Something for the New Year….

It’s early Saturday morning and I just decided to grab some coffee and hit the keys- these keyboard keys that is. Actually I think I’d better grab another cup of java so hold please…

Ahhhh coffee. Do you know I went three years without a drop of coffee before I decided one day to grab a cup and viola? I am a coffee drinker again and have been for at least 4 years now. Just like that. I have gone a lot of years without a lot of things in my life- all by choice. Most is for the absolute best really, I am in recovery. My clean date is September 5, 2008 and all I can say to that is I am forever grateful for finding a new way to live. I am not going to speak about the other things I go without, it is all by choice.

Usually in the mornings I am hanging out my bedroom window talking to chickens and feeding my fat cat Hermes – that has not been the case lately. My college daughter Irene is home for the winter break which includes Christmas and the New Year coming; I will return her soon to her dorm life the Saturday after the New Year. I hope. I say I hope because in reality she is struggling, two of three classes she passed with excellent grades and one she failed. I don’t know what any of that means other than I will have to arrange for a tutor and more support. I am sure there are lots of new college students struggling, I am sure it has nothing to do with her Autism- it is just calculus. It may have to do with turning in assignments, things I always made sure she did when she was home with me.

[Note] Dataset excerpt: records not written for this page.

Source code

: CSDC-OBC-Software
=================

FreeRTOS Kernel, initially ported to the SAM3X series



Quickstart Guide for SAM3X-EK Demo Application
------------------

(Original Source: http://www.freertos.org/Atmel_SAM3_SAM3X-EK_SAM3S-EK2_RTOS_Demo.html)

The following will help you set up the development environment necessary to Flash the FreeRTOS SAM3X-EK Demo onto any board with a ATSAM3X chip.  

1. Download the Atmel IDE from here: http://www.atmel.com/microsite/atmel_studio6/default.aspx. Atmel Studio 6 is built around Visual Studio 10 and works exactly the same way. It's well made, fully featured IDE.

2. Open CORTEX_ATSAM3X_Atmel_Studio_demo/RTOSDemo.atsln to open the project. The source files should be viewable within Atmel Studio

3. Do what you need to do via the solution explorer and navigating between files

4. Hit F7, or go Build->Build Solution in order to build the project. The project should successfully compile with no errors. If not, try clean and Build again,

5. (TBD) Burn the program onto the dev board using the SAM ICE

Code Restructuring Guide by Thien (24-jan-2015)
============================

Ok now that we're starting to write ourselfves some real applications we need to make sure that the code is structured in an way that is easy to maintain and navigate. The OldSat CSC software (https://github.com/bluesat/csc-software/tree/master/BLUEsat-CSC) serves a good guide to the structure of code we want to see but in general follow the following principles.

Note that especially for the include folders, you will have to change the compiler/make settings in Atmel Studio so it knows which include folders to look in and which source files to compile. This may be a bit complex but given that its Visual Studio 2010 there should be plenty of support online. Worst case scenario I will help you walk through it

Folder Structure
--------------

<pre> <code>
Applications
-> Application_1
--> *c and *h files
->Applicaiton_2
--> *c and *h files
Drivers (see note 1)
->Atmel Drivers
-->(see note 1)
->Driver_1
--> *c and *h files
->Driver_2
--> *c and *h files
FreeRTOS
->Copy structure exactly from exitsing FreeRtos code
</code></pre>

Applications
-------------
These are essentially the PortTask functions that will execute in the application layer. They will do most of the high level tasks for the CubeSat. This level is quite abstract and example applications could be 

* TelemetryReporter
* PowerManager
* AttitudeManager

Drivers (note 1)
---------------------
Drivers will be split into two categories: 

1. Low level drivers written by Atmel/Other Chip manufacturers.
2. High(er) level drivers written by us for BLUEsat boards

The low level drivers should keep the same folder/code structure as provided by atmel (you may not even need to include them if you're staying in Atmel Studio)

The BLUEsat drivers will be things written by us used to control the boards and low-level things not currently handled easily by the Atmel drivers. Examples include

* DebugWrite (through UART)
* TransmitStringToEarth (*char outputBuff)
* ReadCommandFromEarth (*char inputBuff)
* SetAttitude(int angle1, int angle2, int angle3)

Home. Home is very different now and seems to be wherever I rest my head lately. I have a room I rent and that is really all I need. I have let go of just about everything I owned. Kept some work clothes and camping gear, the children and grandchildren’s keepsakes. You know all the hand painted pictures, the yearbooks and little ceramic items they created for me in school. All the awards and trophies, the special rocks from camping trips and my little box of teeth they lost in their younger years. All of the mementos that I hold dear to my heart, that no one ever saved of my mine from my youth. My things were tossed out, some were even given to me when I returned from my runaway days only for me to toss out in my addiction. I couldn’t keep anything back then and have little to no memories. Reasons why I love to make so many memories now and to take all the pictures for evidence and proof of my existence. The only existence of my life for over a decade was mugshots, those were the pictures that were captured of me. I digress.

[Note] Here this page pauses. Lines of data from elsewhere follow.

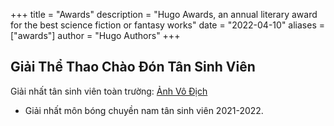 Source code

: +++
title = "Awards"
description = "Hugo Awards, an annual literary award for the best science fiction or fantasy works"
date = "2022-04-10"
aliases = ["awards"]
author = "Hugo Authors"
+++

## Giải Thể Thao Chào Đón Tân Sinh Viên
Giải nhất tân sinh viên toàn trường: [Ảnh Vô Địch](/images/portfolio/giaibongchuyen.jpg)

- Giải nhất môn bóng chuyền nam tân sinh viên 2021-2022.
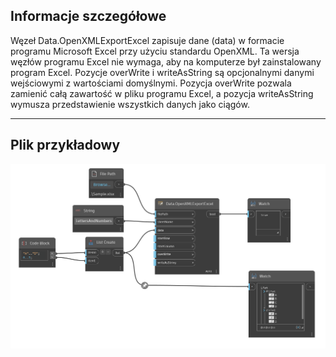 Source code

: ## Informacje szczegółowe
Węzeł Data.OpenXMLExportExcel zapisuje dane (data) w formacie programu Microsoft Excel przy użyciu standardu OpenXML. Ta wersja węzłów programu Excel nie wymaga, aby na komputerze był zainstalowany program Excel. Pozycje overWrite i writeAsString są opcjonalnymi danymi wejściowymi z wartościami domyślnymi. Pozycja overWrite pozwala zamienić całą zawartość w pliku programu Excel, a pozycja writeAsString wymusza przedstawienie wszystkich danych jako ciągów.
___
## Plik przykładowy

![Data.OpenXMLExportExcel](./DSOffice.Data.OpenXMLExportExcel_img.png)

Back to home. Irene does not like it where I am living so for now I have not been there. I have been at moms sleeping on the couch or somewhere else where it has been a bit more comfortable- but still close to enough to moms to be close to Irene. Irene has a room at moms where she can close the door and close the world out. Now some may wonder how I am letting my child decide where we stay, Irene is Autistic. Irene is eighteen now and legally an adult- legally, not mentally. She is pretty much my only concern in life. Yes I do have other children, but this amazing thing happens when you groom your children to be adults equipping them with the tools they need to survive the world. They grow up. They sprout wings grow up and move on and out. It is called life and I have done a great job raising my children providing them with the life skills needed to become adults. I may have arrived on the scene late to the parental parade, but I showed up.

Irene is different. Different but not less. She may very well be living with me her entire life. I have given her the best tools out there, she is soaring at college. Go Slugs! She is attending her classes, cleaning up beaches, going on school trips and chasing Pokémon wherever she goes. The reality is I am not sure how far she goes or what the outcome will be, I just have to have faith. Faith in time. This time at this moment is what I have faith in- for everyone and everything. Faith.

Faith brings me to the New Year, and the past year as well. Faith is all I have, mixed with a whole lot of love, courage, perseverance and my recovery. Without that I have nothing. I thank my God I have everything I need! Faith will move mountains. It will open doors and close doors as long as you just keep going. I will. I will keep going. I will no longer stand in the door waiting. I was. I was waiting for two people to work on what needed to be worked on and hopefully make their way back to one another.

A funny thing happens when you do the work- you just keep growing. My Sponsor in the 12 Step Fellowship I belong to has always said the same thing to me throughout the years, “just keep doing your steps Christine.” I didn’t understand that years ago in the beginning. Those early years when I thought I would stay married to the second husband, the ‘lifer’ in prison who is no longer a lifer due to new laws and has a release date in 2021. That will be a new saga to write about then, but for now we are still on this one- staying in today. Linda always said those words to me because she knew, she knows, with Stepwork there lays a journey to self-discovery and you may find all those things you thought you were and wanted may change. They have changed. I no longer want what I once had. He made it easier every time I saw him- every time I see him, to know why I left. I thank him for that and I thank my God for the gift of awareness.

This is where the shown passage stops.